French President Emmanuel Macron in Quartier-d’Orléans in Saint-Martin, 29 September 2018, a year after it was devastated by Hurricane Irma.
French President Emmanuel Macron in Quartier-d’Orléans in Saint-Martin, 29 September 2018, a year after it was devastated by Hurricane Irma. Thomas SAMSON / AFP / POOL
3 min

French President Emmanuel Macron spent the most part of the weekend visiting residents of the French overseas territory of Saint-Martin, which was hit just over a year ago by Hurricane Irma, fulfilling a promise he made to do so.


On the 5-6 September 2017 the strongest storm ever recorded in the region killed 11 people in Saint Martin and Saint Barthélemy and thousands are still struggling to recover from the damage.

In Saint Martin nearly 20 percent of buildings were destroyed fully or severely damaged.

On Saturday Macron spent several hours going from apartment to apartment in the village of Quartier-d’Orléans, one of the poorest on the island, speaking to families who expressed their frustration with the slow pace of the clean-up operations.

He was accompanied by Health Minister Agnès Buzyn and Minister for Overseas Territories Annick Girardin, who faced the crowds of people asking questions and pointing out their difficulties.

Macron told the press that he was disappointed that the effect of the millions of euros handed out for aid were not visible in the field.

"I want to see works sped up," he said. "Schools have not reopened quickly enough because others areas have been favoured for reconstruction and that is not acceptable."

He pointed the finger at corruption and local mismanagement.

"Saint-Martin is an island where there is too much wheeling and dealing, and sometimes even corruption, and that has to stop," the president said. "We are going to put more controls in place because I cannot accept what I saw today."

Minority of buildings repaired

Prime Minister Edoaurd Philippe admits that the recovery efforts are not up to scratch.

At an inter-ministerial meeting on 17 September in Paris, it was reported that only 35 percent of buildings had been repaired and only 68 percent of insurance claims had been paid.

Macron also took a moment during his visit to berate a young man who had recently been released from prison.

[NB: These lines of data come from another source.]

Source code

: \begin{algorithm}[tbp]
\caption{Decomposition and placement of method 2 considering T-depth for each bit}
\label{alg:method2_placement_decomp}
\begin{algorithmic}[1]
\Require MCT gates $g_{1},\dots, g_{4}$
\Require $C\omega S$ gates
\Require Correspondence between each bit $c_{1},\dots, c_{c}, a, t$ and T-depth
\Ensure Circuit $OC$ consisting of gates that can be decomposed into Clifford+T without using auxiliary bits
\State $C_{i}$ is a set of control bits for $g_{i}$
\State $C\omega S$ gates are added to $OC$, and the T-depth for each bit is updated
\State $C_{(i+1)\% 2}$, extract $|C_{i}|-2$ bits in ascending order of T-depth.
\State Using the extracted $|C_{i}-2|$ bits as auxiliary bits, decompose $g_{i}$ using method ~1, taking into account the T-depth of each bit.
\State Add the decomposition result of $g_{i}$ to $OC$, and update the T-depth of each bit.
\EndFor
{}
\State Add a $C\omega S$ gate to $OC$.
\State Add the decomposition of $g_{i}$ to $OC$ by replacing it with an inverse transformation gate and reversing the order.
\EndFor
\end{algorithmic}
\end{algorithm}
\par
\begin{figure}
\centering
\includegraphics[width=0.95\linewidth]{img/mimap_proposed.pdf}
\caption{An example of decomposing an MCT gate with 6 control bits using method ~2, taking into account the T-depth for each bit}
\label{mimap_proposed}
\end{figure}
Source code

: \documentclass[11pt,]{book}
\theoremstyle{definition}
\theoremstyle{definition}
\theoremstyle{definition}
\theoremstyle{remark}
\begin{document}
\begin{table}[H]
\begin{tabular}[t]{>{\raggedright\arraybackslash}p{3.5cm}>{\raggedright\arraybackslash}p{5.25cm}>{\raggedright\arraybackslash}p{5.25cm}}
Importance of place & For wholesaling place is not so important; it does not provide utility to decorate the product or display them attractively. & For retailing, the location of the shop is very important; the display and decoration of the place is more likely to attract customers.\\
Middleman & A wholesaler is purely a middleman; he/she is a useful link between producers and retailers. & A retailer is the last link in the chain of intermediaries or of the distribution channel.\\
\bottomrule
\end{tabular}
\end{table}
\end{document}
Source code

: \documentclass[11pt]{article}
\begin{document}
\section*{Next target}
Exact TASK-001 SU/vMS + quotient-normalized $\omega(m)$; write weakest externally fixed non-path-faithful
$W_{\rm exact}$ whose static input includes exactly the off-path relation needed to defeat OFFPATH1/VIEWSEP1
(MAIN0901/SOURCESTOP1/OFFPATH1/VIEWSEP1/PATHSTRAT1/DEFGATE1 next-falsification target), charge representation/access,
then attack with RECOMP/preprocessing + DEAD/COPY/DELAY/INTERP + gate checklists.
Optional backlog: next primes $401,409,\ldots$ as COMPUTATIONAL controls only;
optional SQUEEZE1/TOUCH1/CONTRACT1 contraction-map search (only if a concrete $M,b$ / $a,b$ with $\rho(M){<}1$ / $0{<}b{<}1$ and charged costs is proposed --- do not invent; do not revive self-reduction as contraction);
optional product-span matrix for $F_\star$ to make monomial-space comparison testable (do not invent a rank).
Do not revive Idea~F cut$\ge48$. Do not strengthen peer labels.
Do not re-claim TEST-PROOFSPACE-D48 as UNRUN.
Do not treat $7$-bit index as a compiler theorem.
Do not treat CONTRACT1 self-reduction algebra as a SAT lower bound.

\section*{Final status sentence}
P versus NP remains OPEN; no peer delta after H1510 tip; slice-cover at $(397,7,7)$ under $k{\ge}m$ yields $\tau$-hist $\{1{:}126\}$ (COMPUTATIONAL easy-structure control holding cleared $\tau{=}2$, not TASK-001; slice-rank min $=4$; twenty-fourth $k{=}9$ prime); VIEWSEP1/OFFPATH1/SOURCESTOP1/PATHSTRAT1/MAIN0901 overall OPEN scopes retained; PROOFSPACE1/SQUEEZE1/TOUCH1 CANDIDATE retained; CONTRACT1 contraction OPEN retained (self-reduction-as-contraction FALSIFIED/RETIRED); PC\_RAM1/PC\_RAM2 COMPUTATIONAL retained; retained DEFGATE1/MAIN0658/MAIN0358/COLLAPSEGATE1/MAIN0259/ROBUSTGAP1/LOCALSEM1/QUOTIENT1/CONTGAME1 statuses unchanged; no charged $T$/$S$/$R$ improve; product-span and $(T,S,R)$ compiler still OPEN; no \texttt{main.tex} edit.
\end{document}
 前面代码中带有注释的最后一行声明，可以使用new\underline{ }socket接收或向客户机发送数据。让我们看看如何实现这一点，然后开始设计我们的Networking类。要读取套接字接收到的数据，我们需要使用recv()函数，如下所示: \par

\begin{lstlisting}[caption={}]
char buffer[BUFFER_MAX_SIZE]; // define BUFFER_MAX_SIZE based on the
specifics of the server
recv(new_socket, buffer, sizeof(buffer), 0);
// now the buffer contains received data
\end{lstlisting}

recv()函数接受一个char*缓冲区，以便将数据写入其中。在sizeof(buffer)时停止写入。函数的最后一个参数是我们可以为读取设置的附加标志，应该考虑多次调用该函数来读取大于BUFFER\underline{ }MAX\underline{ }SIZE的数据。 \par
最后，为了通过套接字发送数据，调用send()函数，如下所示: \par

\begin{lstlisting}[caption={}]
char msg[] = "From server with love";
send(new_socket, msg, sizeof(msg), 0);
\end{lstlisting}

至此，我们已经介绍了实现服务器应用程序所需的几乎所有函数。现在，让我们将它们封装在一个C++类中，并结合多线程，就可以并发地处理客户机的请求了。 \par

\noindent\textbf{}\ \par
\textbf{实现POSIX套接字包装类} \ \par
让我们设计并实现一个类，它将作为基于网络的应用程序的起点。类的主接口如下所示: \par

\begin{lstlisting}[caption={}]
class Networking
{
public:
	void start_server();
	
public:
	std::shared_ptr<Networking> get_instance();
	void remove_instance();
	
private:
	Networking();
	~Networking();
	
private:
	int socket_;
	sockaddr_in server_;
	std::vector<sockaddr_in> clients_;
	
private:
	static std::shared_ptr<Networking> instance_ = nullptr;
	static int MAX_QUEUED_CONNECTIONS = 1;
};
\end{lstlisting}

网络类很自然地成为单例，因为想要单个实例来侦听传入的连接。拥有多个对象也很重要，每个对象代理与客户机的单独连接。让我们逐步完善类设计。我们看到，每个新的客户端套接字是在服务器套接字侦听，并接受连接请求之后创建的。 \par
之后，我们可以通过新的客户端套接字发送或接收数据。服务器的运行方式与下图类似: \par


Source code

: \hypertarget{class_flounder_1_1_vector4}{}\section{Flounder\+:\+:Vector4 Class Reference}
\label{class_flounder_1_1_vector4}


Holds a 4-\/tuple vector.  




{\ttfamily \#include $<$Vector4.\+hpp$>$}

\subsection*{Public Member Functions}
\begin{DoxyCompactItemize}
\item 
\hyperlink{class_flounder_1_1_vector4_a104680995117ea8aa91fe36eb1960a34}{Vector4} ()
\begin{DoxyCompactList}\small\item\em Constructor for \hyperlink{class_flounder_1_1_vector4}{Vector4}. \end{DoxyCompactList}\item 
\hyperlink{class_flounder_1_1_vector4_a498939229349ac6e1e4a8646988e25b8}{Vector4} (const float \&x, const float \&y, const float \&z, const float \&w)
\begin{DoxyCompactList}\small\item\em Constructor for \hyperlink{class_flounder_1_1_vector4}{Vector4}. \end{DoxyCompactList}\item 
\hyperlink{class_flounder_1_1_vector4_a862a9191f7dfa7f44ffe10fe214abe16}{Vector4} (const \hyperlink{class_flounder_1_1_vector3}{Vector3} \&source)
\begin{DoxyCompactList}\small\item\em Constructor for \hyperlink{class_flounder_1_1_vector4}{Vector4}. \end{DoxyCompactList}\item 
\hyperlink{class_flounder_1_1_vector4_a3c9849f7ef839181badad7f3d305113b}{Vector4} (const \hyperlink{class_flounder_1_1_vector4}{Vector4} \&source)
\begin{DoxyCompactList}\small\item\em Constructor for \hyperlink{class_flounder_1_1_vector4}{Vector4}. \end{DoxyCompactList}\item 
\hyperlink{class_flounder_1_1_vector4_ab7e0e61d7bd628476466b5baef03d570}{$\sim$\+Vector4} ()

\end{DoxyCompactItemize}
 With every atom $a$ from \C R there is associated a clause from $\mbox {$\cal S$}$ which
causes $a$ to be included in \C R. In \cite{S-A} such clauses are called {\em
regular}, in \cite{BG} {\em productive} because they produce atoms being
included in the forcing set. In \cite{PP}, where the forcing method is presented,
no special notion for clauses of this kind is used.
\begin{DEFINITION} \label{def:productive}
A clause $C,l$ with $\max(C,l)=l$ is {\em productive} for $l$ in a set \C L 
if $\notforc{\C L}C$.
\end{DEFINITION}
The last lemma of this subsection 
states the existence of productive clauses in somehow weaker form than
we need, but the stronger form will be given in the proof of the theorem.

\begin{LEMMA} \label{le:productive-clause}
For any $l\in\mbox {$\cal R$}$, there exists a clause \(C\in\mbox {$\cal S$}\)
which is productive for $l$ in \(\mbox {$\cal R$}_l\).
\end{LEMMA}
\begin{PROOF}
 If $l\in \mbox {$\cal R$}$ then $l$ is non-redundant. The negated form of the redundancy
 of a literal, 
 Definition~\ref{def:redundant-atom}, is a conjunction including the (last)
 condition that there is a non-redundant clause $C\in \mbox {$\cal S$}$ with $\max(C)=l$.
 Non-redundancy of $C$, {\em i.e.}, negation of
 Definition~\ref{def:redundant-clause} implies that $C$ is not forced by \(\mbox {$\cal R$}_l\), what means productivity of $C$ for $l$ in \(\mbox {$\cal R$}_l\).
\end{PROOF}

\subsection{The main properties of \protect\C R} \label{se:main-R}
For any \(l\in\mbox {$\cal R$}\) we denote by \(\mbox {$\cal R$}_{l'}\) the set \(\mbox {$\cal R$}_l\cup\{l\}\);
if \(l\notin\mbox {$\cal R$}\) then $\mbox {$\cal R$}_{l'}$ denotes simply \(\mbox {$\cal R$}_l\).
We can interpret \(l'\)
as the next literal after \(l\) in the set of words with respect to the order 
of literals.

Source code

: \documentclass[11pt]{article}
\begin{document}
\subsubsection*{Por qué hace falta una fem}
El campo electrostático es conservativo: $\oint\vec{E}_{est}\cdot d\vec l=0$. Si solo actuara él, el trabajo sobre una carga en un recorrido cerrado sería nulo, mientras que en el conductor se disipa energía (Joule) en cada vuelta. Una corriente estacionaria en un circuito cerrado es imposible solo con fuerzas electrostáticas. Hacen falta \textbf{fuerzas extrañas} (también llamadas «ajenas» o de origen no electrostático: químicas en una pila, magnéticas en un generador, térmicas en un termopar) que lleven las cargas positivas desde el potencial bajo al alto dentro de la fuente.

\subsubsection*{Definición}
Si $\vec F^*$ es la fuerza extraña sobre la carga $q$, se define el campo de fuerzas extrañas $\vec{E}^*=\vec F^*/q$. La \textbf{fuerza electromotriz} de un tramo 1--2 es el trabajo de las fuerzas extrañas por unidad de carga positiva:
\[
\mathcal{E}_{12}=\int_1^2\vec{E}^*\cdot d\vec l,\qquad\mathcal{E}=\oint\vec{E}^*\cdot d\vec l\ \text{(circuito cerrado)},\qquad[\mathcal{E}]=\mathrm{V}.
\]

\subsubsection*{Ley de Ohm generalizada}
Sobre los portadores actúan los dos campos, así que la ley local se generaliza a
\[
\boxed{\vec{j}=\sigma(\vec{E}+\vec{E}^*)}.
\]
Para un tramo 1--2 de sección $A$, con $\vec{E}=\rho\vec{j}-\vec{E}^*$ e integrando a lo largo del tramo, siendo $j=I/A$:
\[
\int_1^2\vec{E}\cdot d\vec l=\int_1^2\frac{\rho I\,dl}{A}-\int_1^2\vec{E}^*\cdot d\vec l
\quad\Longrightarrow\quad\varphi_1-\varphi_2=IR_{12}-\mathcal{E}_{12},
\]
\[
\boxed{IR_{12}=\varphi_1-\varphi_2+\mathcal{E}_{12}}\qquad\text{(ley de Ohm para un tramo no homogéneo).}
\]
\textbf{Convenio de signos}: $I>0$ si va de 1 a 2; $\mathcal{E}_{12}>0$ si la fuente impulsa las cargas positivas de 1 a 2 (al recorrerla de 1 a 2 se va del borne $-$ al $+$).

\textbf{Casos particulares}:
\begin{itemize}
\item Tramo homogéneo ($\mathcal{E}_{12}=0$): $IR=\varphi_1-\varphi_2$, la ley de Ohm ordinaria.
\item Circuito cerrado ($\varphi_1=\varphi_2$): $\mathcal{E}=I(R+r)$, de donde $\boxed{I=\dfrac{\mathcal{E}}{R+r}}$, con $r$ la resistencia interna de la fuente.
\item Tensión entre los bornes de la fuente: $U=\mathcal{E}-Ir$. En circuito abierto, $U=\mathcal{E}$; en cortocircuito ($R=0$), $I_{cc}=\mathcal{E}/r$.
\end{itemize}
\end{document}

He told him to stop carrying out armed robberies and shape up.

"Your mother deserves better" said the president.

After this exchange French right-wing daily Le Figaro drew attention to some selfies which were published showing Macron with two youths, including the one Macron spoke to who was making a rude gesture with his middle finger.

National Rally leader Marine Le Pen seized on the revelation, describing the event as "inexcusable".

At a press conference on Sunday, Macron played down the reactions to the photo and responded to criticism by saying how much he wanted to help young people from all corners of the republic.

He said that Le Pen's far-right base excluded the youth.

"I love every child of the republic regardless of the foolish things they might have done," he declared. "These are kids who had no choice about where they were born."